So, watch out for the default TTL values, and shorten them.
For this method, you need various ASGs behind a Load Balancer. You can then update one of the ASG with the new golden image — incorporating the latest version of the software — and replace the current instance with the new one using rolling-updates. Rolling-updates launch the new instance first. Once “healthy” with the load balancer, it drains the connections with the old instances and terminates them progressively. It is, therefore, a safe deployment method, and with no downtime.
For example, if your application needs a minimum of seven instances to run smoothly, you can use one ASG with six instances (two per AZ), and a second ASG with only one instance. You can then update the instance in the second ASG with the latest golden image. It becomes your canary, with 1/7th of the traffic.
You can then slowly increase the number of instances in that second group and progressively reduce the number of instances in the first ASG. In that case, your increment is roughly 14%. Naturally, the larger the number of instances in the first ASGs, the smaller the increment. Rolling back is straightforward; simply increase the maximum number of instances in the first ASG and remove the second ASG, or update it with the old image.
This method is easy to automate since CloudFormation supports the UpdatePolicy attribute for ASGs with AutoScalingRollingUpdate policy.
Both the strategies mentioned above can cause delays due to DNS TTL caching or ASG updates and introduce additional costs. Fortunately, AWS recently announced weighted target groups for application load balancers, which lets developers control the traffic distribution between multiple versions of their application.
When creating an Application Load Balancer (ALB), you create one or more listeners and configure listener rules to direct the traffic to one target group. A target group tells a load balancer where to direct traffic to, e.g., EC2 instances, Lambda functions, etc.
To do canary deployment with the ALB, you can use forward actions to route requests to one or more target groups. If you specify multiple target groups for forward action, you must specify a weight for each target group.
Each target group’s weight is a value from 0 to 999. Requests that match a listener rule with weighted target groups are distributed to these target groups based on their weights. For example, if you specify two target groups, one with a weight of 10 and the other with a weight of 100, the target group with a weight of 100 receives ten times more requests as the other target group.

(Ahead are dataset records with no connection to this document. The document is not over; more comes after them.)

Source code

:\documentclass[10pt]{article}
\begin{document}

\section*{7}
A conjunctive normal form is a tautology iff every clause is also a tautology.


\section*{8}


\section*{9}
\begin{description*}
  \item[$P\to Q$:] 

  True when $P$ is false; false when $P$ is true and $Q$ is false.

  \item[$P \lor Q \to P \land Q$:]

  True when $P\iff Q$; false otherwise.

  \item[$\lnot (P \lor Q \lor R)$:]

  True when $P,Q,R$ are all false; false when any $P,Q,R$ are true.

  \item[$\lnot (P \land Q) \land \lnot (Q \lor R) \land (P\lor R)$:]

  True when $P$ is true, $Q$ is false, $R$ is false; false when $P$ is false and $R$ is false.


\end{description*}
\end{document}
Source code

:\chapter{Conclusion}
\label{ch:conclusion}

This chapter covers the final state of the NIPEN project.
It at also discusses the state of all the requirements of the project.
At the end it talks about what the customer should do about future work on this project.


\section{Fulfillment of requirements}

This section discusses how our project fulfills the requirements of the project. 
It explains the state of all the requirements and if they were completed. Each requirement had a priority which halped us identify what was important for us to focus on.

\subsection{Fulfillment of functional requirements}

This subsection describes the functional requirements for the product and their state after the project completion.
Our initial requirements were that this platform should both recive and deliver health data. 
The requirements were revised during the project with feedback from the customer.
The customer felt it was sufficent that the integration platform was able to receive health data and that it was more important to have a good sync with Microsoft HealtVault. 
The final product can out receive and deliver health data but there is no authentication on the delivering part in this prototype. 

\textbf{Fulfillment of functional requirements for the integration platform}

If you require session stickiness, you can enable target group stickiness for a particular rule. When the ALB received the first request, it generates a cookie named AWSALBTG that encodes information about the selected target group, encrypts the cookie, and includes the cookie in the response to the client. To enable stickiness, the client needs to add that cookie in subsequent requests to the ALB.
Similar to standard applications, with serverless, you need to take a conservative and pessimistic approach to deployment. So, instead of completely replacing the APIs or Lambda function with a new version, you need to make the new version coexist** with the old stable one and validate its performance and robustness gradually during the deployment. You need to split the traffic between two different versions of your APIs or functions.
** Decommission obsolete or insecure Lambda functions as new vulnerabilities are discovered.
For your serverless applications, you have the option of using Amazon API Gateway since it supports canary release deployments.
Using canaries, you can set the percentage of API requests that are handled by new API deployments to a stage. When canary settings are enabled for a stage, API Gateway will generate a new CloudWatch Logs group and CloudWatch metrics for the requests handled by the canary deployment API. You can use these metrics to monitor the performance and errors of the new API and react to them. You can then gradually increase the percentage of requests handled by the new API deployment, or rollback if errors are detected.
With alias traffic shifting you can implement canary deployments of Lambda functions. Simply update the version weights on a particular alias, and the traffic will be routed to new function versions based on the specified weight. You can easily monitor the health of that new version using CloudWatch metrics for that alias and rollback if errors are detected.
Changing aliases’ weights and checking the behavior of the newly deployed functions should, of course, be automated. Fortunately, AWS CodeDeploy can help as it can automatically update function alias weights based on a predefined set of preferences and automatically rollback if needed.
Out of the box, both give you:
Here is a shortlist to help you make sure you are ready with immutable infrastructure.
☑ Infrastructure as code
☑ Outstanding monitoring for applications and deployments
☑ Centralize logging
☑ Deployment automation using immutable deployment pattern (canary)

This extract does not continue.